(Dataset excerpts)
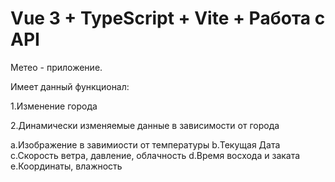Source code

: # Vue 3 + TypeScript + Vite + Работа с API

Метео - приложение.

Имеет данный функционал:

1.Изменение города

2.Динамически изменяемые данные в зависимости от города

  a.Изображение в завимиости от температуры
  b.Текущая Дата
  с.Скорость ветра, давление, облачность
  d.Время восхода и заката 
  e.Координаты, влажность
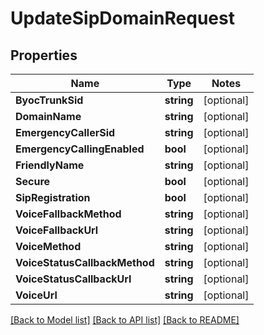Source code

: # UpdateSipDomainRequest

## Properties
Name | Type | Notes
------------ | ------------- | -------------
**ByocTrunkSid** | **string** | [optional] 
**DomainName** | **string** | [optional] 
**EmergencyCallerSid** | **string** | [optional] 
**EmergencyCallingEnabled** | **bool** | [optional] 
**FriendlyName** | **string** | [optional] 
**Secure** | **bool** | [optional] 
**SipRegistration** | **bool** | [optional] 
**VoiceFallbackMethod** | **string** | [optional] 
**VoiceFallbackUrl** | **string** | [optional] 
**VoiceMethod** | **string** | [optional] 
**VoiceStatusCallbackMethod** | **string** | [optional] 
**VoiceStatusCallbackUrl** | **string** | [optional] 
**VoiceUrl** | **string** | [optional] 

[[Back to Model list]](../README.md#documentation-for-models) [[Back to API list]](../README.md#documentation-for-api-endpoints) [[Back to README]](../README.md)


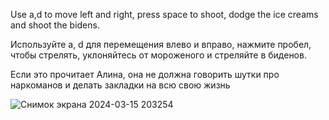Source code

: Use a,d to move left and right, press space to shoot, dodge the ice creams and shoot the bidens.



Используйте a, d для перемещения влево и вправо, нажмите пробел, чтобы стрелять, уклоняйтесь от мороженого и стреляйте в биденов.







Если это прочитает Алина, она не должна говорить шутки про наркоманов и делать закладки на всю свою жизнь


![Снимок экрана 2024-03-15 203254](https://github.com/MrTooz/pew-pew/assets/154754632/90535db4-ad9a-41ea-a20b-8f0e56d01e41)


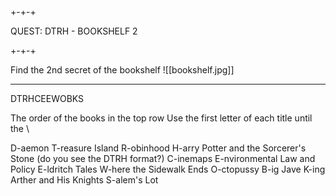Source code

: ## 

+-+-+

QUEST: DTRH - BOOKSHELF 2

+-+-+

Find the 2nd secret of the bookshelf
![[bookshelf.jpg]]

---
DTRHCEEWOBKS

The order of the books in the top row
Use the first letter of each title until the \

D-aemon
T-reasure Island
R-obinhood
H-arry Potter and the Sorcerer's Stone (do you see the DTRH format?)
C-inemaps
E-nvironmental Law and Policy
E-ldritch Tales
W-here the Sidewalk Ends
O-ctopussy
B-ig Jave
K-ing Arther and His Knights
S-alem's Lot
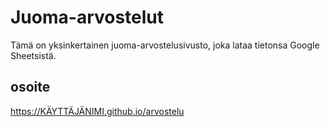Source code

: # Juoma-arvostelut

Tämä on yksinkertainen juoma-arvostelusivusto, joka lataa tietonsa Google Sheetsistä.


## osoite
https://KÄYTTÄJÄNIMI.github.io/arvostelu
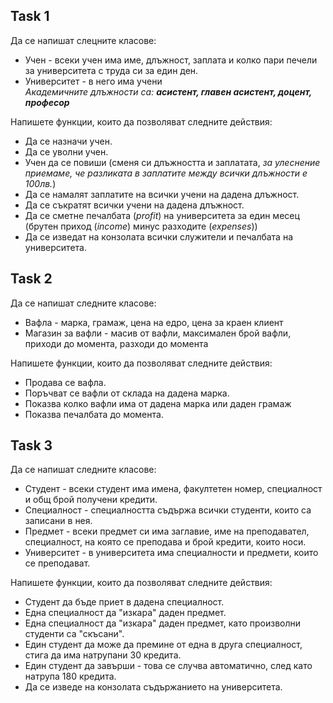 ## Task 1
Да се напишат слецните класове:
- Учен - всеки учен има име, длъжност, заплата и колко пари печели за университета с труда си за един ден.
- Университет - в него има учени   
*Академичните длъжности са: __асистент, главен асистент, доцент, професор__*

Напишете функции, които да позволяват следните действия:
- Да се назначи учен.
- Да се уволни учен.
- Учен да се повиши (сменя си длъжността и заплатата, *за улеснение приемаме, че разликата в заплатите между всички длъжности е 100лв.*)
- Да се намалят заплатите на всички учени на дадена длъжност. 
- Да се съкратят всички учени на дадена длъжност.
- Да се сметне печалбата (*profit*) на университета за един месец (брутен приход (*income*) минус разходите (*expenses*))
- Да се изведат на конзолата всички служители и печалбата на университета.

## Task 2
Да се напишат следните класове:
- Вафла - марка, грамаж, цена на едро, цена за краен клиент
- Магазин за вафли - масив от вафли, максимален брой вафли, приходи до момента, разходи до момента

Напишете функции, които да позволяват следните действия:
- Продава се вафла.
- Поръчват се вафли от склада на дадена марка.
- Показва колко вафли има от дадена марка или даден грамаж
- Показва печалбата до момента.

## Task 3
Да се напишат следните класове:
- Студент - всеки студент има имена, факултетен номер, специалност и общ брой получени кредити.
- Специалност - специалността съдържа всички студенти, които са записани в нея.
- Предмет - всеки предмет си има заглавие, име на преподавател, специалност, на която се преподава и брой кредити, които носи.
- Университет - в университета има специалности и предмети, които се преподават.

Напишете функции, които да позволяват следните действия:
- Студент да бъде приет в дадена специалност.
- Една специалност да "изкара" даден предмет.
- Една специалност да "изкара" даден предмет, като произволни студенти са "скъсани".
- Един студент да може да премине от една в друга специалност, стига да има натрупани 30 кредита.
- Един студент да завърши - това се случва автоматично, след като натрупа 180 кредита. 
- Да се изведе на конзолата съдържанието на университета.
(End Dataset excerpts)
Return the listing verbatim, pictures omitted.

Source code

: # Vue 3 + TypeScript + Vite + Работа с API

Метео - приложение.

Имеет данный функционал:

1.Изменение города

2.Динамически изменяемые данные в зависимости от города

  a.Изображение в завимиости от температуры
  b.Текущая Дата
  с.Скорость ветра, давление, облачность
  d.Время восхода и заката 
  e.Координаты, влажность
Source code

: # UpdateSipDomainRequest

## Properties
Name | Type | Notes
------------ | ------------- | -------------
**ByocTrunkSid** | **string** | [optional] 
**DomainName** | **string** | [optional] 
**EmergencyCallerSid** | **string** | [optional] 
**EmergencyCallingEnabled** | **bool** | [optional] 
**FriendlyName** | **string** | [optional] 
**Secure** | **bool** | [optional] 
**SipRegistration** | **bool** | [optional] 
**VoiceFallbackMethod** | **string** | [optional] 
**VoiceFallbackUrl** | **string** | [optional] 
**VoiceMethod** | **string** | [optional] 
**VoiceStatusCallbackMethod** | **string** | [optional] 
**VoiceStatusCallbackUrl** | **string** | [optional] 
**VoiceUrl** | **string** | [optional] 

[[Back to Model list]](../README.md#documentation-for-models) [[Back to API list]](../README.md#documentation-for-api-endpoints) [[Back to README]](../README.md)


Source code

: Use a,d to move left and right, press space to shoot, dodge the ice creams and shoot the bidens.



Используйте a, d для перемещения влево и вправо, нажмите пробел, чтобы стрелять, уклоняйтесь от мороженого и стреляйте в биденов.







Если это прочитает Алина, она не должна говорить шутки про наркоманов и делать закладки на всю свою жизнь


![Снимок экрана 2024-03-15 203254](https://github.com/MrTooz/pew-pew/assets/154754632/90535db4-ad9a-41ea-a20b-8f0e56d01e41)


Source code

: ## 

+-+-+

QUEST: DTRH - BOOKSHELF 2

+-+-+

Find the 2nd secret of the bookshelf
![[bookshelf.jpg]]

---
DTRHCEEWOBKS

The order of the books in the top row
Use the first letter of each title until the \

D-aemon
T-reasure Island
R-obinhood
H-arry Potter and the Sorcerer's Stone (do you see the DTRH format?)
C-inemaps
E-nvironmental Law and Policy
E-ldritch Tales
W-here the Sidewalk Ends
O-ctopussy
B-ig Jave
K-ing Arther and His Knights
S-alem's Lot
Source code

: # Juoma-arvostelut

Tämä on yksinkertainen juoma-arvostelusivusto, joka lataa tietonsa Google Sheetsistä.


## osoite
https://KÄYTTÄJÄNIMI.github.io/arvostelu
 ## Task 1
Да се напишат слецните класове:
- Учен - всеки учен има име, длъжност, заплата и колко пари печели за университета с труда си за един ден.
- Университет - в него има учени   
*Академичните длъжности са: __асистент, главен асистент, доцент, професор__*

Напишете функции, които да позволяват следните действия:
- Да се назначи учен.
- Да се уволни учен.
- Учен да се повиши (сменя си длъжността и заплатата, *за улеснение приемаме, че разликата в заплатите между всички длъжности е 100лв.*)
- Да се намалят заплатите на всички учени на дадена длъжност. 
- Да се съкратят всички учени на дадена длъжност.
- Да се сметне печалбата (*profit*) на университета за един месец (брутен приход (*income*) минус разходите (*expenses*))
- Да се изведат на конзолата всички служители и печалбата на университета.

## Task 2
Да се напишат следните класове:
- Вафла - марка, грамаж, цена на едро, цена за краен клиент
- Магазин за вафли - масив от вафли, максимален брой вафли, приходи до момента, разходи до момента

Напишете функции, които да позволяват следните действия:
- Продава се вафла.
- Поръчват се вафли от склада на дадена марка.
- Показва колко вафли има от дадена марка или даден грамаж
- Показва печалбата до момента.

## Task 3
Да се напишат следните класове:
- Студент - всеки студент има имена, факултетен номер, специалност и общ брой получени кредити.
- Специалност - специалността съдържа всички студенти, които са записани в нея.
- Предмет - всеки предмет си има заглавие, име на преподавател, специалност, на която се преподава и брой кредити, които носи.
- Университет - в университета има специалности и предмети, които се преподават.

Напишете функции, които да позволяват следните действия:
- Студент да бъде приет в дадена специалност.
- Една специалност да "изкара" даден предмет.
- Една специалност да "изкара" даден предмет, като произволни студенти са "скъсани".
- Един студент да може да премине от една в друга специалност, стига да има натрупани 30 кредита.
- Един студент да завърши - това се случва автоматично, след като натрупа 180 кредита. 
- Да се изведе на конзолата съдържанието на университета.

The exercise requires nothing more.